Tuesday, June 27, 2006

Superman Returns: A Pre-Review

I now posess tickets to Superman Returns, for tomorrow night, 9:55. This has been a long time coming. It goes back to 1997, when Tim Burton was going to dress Nicolas Cage in black leather and give him some guns and call that Superman. (And that, scarily enough, was one of the better ideas.) But here we are in 2006 and the Man of Steel is just as he should be, complete with red undies and spit-curl.

For two years I followed the production via message boards and blogs and set reports and interviews. I remember when Bryan Singer, who I knew from X-Men, came on board to direct. I remember when Christopher Reeve died, and, by a coincidence that made it seem like myth unspooling, a few days later Brandon Routh was plucked out of some Iowan cornfield and put in Reeve's red boots. The unveiling of the suit. The casting of Lex Luthor. The first photos of the Kent farm -- I watched the corn grow. And now...

Deep breath.

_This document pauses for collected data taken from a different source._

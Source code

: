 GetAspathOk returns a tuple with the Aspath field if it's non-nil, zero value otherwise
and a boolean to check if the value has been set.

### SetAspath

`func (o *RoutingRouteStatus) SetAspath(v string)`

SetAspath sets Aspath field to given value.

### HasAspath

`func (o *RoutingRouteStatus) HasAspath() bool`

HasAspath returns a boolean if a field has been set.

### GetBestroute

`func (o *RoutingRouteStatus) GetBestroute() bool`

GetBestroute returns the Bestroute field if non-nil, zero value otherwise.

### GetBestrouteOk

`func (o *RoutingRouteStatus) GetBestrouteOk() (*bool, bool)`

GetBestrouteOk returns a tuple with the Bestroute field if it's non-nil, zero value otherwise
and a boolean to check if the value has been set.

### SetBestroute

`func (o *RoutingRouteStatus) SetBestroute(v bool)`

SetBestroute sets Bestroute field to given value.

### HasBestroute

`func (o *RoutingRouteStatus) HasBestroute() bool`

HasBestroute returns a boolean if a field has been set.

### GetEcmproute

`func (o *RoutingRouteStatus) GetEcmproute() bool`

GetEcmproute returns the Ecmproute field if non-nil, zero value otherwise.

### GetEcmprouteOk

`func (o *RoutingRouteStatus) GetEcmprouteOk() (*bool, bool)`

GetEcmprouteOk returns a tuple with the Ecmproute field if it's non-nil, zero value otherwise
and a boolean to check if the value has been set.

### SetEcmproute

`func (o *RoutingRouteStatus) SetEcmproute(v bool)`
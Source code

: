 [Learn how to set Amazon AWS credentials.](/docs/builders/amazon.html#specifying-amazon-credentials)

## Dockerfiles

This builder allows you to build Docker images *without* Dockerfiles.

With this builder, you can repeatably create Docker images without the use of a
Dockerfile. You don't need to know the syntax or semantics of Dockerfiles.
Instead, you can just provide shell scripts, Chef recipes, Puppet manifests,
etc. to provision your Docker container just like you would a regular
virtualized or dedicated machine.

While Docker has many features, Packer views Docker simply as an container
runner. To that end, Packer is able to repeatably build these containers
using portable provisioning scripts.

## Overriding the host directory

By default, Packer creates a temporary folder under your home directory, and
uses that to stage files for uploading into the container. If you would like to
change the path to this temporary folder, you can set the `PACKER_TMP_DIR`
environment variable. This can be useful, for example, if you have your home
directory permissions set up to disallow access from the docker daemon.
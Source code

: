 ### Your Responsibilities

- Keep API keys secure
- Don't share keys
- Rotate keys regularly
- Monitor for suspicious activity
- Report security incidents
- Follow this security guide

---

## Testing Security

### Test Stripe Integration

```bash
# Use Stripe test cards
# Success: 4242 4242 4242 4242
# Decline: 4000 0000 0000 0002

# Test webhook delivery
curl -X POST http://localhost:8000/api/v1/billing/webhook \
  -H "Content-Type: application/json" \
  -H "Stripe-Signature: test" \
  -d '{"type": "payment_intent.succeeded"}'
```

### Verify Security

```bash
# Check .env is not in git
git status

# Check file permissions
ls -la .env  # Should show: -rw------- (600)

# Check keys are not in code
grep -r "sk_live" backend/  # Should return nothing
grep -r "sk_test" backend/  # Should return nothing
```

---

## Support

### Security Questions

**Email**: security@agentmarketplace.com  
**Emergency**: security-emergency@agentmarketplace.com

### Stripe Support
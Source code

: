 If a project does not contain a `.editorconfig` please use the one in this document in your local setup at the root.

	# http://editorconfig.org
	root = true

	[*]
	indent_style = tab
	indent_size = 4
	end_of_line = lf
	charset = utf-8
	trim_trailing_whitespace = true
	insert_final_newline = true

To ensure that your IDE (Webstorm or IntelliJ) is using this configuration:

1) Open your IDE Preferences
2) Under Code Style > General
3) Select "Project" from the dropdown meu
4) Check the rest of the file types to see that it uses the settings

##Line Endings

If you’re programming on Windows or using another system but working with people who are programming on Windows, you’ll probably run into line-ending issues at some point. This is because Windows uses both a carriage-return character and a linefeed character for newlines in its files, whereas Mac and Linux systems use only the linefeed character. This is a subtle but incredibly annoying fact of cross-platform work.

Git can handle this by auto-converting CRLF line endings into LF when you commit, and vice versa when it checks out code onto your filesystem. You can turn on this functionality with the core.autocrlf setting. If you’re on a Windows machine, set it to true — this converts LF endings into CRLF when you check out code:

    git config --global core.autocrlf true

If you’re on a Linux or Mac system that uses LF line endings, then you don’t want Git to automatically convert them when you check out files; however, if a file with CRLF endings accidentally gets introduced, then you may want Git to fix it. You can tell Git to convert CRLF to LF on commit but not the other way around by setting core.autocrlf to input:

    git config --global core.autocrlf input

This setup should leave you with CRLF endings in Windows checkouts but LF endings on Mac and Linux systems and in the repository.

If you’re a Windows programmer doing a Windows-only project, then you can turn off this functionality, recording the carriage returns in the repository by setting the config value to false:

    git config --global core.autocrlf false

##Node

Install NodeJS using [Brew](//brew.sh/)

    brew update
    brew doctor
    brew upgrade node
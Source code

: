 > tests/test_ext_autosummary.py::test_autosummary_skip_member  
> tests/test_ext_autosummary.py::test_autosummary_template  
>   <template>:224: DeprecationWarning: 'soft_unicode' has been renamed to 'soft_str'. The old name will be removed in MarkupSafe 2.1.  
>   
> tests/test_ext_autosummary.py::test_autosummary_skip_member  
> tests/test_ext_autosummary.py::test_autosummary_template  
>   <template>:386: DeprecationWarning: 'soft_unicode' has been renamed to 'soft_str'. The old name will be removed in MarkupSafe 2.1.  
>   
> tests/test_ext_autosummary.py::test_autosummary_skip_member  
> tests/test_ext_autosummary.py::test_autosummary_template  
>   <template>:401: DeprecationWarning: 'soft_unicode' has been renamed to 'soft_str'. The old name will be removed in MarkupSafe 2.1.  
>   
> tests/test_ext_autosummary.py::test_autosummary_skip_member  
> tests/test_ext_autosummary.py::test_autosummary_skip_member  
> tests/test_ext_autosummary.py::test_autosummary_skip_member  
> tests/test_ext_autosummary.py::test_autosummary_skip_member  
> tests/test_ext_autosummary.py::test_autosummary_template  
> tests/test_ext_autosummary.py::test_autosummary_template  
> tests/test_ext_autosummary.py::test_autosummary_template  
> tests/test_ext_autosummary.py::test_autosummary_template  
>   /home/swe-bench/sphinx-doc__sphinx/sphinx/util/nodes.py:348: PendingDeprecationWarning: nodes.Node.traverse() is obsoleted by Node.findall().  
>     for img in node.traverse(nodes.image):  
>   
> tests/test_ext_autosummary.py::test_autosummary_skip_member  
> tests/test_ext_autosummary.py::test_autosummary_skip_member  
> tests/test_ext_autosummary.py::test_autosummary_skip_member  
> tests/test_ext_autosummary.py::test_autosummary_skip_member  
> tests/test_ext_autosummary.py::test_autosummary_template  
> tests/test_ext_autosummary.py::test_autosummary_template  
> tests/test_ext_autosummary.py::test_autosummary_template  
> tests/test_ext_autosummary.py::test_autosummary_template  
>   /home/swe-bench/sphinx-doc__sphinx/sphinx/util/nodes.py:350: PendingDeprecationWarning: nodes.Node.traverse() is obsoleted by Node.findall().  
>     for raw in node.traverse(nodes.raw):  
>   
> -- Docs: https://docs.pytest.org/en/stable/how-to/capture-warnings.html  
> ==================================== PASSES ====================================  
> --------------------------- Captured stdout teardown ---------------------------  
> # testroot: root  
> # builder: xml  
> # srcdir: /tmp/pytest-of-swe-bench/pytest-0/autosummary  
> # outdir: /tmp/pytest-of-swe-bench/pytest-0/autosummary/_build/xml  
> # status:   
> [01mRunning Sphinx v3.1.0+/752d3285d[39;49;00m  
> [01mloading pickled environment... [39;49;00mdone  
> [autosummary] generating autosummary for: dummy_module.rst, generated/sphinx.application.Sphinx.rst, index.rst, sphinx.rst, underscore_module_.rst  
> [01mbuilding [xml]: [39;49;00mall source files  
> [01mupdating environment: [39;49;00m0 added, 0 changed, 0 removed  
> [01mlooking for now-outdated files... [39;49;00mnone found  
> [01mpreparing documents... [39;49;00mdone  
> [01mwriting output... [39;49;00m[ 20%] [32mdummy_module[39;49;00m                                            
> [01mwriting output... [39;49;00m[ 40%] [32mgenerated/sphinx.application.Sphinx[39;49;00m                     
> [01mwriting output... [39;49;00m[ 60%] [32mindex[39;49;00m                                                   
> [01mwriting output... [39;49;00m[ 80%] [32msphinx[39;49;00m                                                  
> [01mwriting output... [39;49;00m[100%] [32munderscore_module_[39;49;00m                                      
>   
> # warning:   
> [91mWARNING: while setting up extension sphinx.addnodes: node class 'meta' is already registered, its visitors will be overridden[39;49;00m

I don't want to hyperventilate here.

I've wondered why it is that I care so much about this. I've always liked Superman, but it used to be that I thought he was cool, his powers were cool, he could fly. Now it's that I need him. I look around and everything is shit. Religion often seems to bring out the very worst in people. Our government right now is despicable. Sure there are good people to be found, but there is no grand, exciting idea that isn't rife with corruption.

The S is one of the few symbols that hasn't been stained. Sure it's a cartoon symbol, but everyone knows it means "truth, justice and the American way" -- terms vague and elusive enough to still actually mean something. I see a cross, and the good it's supposed to represent is tarnished by what it really means when people carry it around. It's never done to welcome. Even when I see an American flag my patriotism isn't what it used to be because I'm ashamed of so much of what has been done with it lately. Ideals, pure and valuable as they may be, have a hard time overpowering what I see their representatives doing every day.

So that's why I need a comic strip hero. Because here is a messianic god-on-earth story mediated by blue tights and a red cape. Because the "American way" Superman fights for still means what the Founding Fathers intended. Because everything else sucks.

Call me an alienated Christian and a disenchanted American.

And I don't think I'm the only person who feels that way. I read one review somewhere (I wish I could find it again), where the reviewer said, "I didn't realize how much I missed Superman until he was back."

People treat him like he's real. Some people even argue that he is. From a Wired article by Neil Gaiman:

About a decade ago, Alvin Schwartz, who wrote Superman comic strips in the 1940s and ‘50s, published one of the great Odd Books of our time. In An Unlikely Prophet, reissued in paperback this spring, Schwartz writes that Superman is real. He is a tulpa, a Tibetan word for a being brought to life through thought and willpower.
An Unlikely Prophet brings up an important question about Superman: What makes people want to meet him so badly? It’s tough to imagine a similar book about, say, Green Lantern or Captain America. Superman is different because he doesn’t really belong to the writers who’ve created his adventures over the last 68-plus years. He has evolved into a folk hero, a fable, and the public feels like it has a stake in who Superman “really” is. We retell his tales because we wish he were here, real, to keep us safe.

And that's it. We want a protector. "You wrote that the world doesn't need a savior," Superman tells Lois in the new movie, "but every day I hear people crying out for one."

Obviously I don't worship Superman, and maybe that's the key. A good story can suffer under the burden of people believing it's true. Truth is controlled and fought over, while fiction (especially money-generating fiction) is spread as wide as possible. So that's where I disagree with Mr Schwartz about Superman being a tulpa. Not that I don't think there's enough collective willpower to spring Superman into existence, but rather that it's better for him to stay a story. I think, if he exists in our imaginations, and if we can find some happiness in the idea that someone will swoop out of the sky and save us while knowing it will never really happen, that's good enough. To accept something as fiction and to be un-deterred by that is something special.

I would even suggest that maybe, possibly, that's faith.

2 comments:

Maggie said...

A Providence article in the making?

NickM said...

You've grown so much as a writer...it makes me proud...keep up the good work!